Il periodo fra l’altro è abbastanza lungo perché questi effetti concreti e queste insicurezze, questa mancanza di fiducia nel futuro, siano penetrati nel profondo delle persone, cambiando il loro modo di pensare e di comportarsi. Se non si danno le giuste risposte queste dinamiche possono ancora peggiorare, segnando profondamente il futuro della nostra società.

Non ci sono solo dunque evidenti e urgenti elementi economici, ma di giustizia sociale che motivano le scelte da adottare. Solo così sarà possibile una discussione di merito anche sul nostro patrimonio produttivo (la produzione industriale a dicembre e gennaio è già in calo). È evidente come le ricadute economiche della guerra, le nuove economie di guerra che si prospettano, stiano già provocando e via via provocheranno scelte negative e rinvii su fondamentali priorità come politiche tecnologiche, ambientali ed energetiche.

Dobbiamo certamente utilizzare tutte le risorse disponibili fino al 2026, ma non possiamo lasciare così sottotraccia quali ricadute strutturali avranno questi investimenti anche dopo quella data in produzione stabile, in occupazione e in settori strategici per lo sviluppo futuro.
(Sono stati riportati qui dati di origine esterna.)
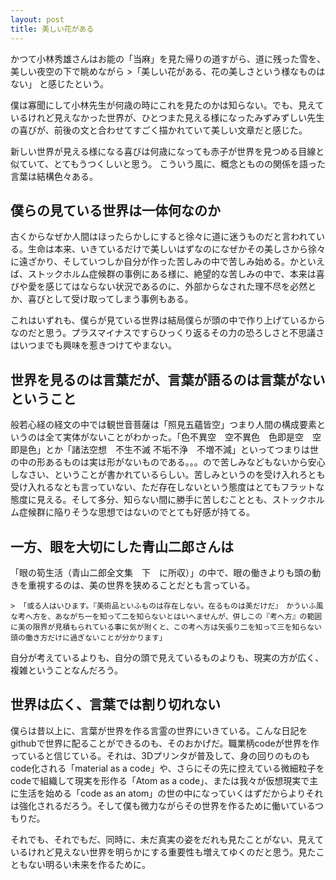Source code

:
 ```yaml
---
layout: post
title: 美しい花がある
---
```


かつて小林秀雄さんはお能の「当麻」を見た帰りの道すがら、道に残った雪を、美しい夜空の下で眺めながら
    >「美しい花がある、花の美しさという様なものはない」
と感じたという。

僕は寡聞にして小林先生が何歳の時にこれを見たのかは知らない。でも、見えているけれど見えなかった世界が、ひとつまた見える様になったみずみずしい先生の喜びが、前後の文と合わせてすごく描かれていて美しい文章だと感じた。

新しい世界が見える様になる喜びは何歳になっても赤子が世界を見つめる目線と似ていて、とてもうつくしいと思う。
こういう風に、概念とものの関係を語った言葉は結構色々ある。

## 僕らの見ている世界は一体何なのか

古くからなぜか人間はほったらかしにすると徐々に道に迷うものだと言われている。生命は本来、いきているだけで美しいはずなのになぜかその美しさから徐々に遠ざかり、そしていつしか自分が作った苦しみの中で苦しみ始める。かといえば、ストックホルム症候群の事例にある様に、絶望的な苦しみの中で、本来は喜びや愛を感じてはならない状況であるのに、外部からなされた理不尽を必然とか、喜びとして受け取ってしまう事例もある。

これはいずれも、僕らが見ている世界は結局僕らが頭の中で作り上げているからなのだと思う。プラスマイナスですらひっくり返るその力の恐ろしさと不思議さはいつまでも興味を惹きつけてやまない。

## 世界を見るのは言葉だが、言葉が語るのは言葉がないということ

般若心経の経文の中では観世音菩薩は「照見五蘊皆空」つまり人間の構成要素というのは全て実体がないことがわかった。「色不異空　空不異色　色即是空　空即是色」とか「諸法空想　不生不滅 不垢不浄　不増不減」といってつまりは世の中の形あるものは実は形がないものである。。。ので苦しみなどもないから安心しなさい、ということが書かれているらしい。苦しみというのを受け入れろとも受け入れるなとも言っていない、ただ存在しないという態度はとてもフラットな態度に見える。そして多分、知らない間に勝手に苦しむこととも、ストックホルム症候群に陥りそうな思想ではないのでとても好感が持てる。

## 一方、眼を大切にした青山二郎さんは

「眼の筍生活（青山二郎全文集　下　に所収）」の中で、眼の働きよりも頭の動きを重視するのは、美の世界を狭めることだとも言っている。

    > 「或る人はいひます。『美術品といふものは存在しない。在るものは美だけだ』　かういふ風な考へ方を、あながち一を知って二を知らないとはいへませんが、併しこの『考へ方』の範囲に美の限界が見積もられている事に気が附くと、この考へ方は矢張り二を知って三を知らない頭の働き方だけに過ぎないことが分かります」

自分が考えているよりも、自分の頭で見えているものよりも、現実の方が広く、複雑ということなんだろう。

## 世界は広く、言葉では割り切れない

僕らは昔以上に、言葉が世界を作る言霊の世界にいきている。こんな日記をgithubで世界に配ることができるのも、そのおかげだ。職業柄codeが世界を作っていると信じている。それは、3Dプリンタが普及して、身の回りのものもcode化される「material as a code」や、さらにその先に控えている微細粒子をcodeで組織して現実を形作る「Atom as a code」、または我々が仮想現実で主に生活を始める「code as an atom」の世の中になっていくはずだからよりそれは強化されるだろう。そして僕も微力ながらその世界を作るために働いているつもりだ。

それでも、それでもだ、同時に、未だ真実の姿をだれも見たことがない、見えているけれど見えない世界を明らかにする重要性も増えてゆくのだと思う。見たこともない明るい未来を作るために。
Ci vuole anche nelle fasi più difficili come questa, prospettiva nelle scelte che si adottano. Non lo possono fare, lobby di interesse che all’emergenze rispondono solo con richieste di parte o con chiusure di attività. Con chi lo può e lo deve fare dunque il governo? Lo può fare solo nel rapporto con le forze sociali e le istituzioni locali, puntando al merito ma anche ricordandosi dello storico ruolo di raccordo tra società e stato che da sempre, ad esempio le organizzazioni sindacali confederali, svolgono in Italia. Se non lo facesse le ricadute saranno inevitabilmente negative, ma si tratterebbe di una scelta e di precise responsabilità.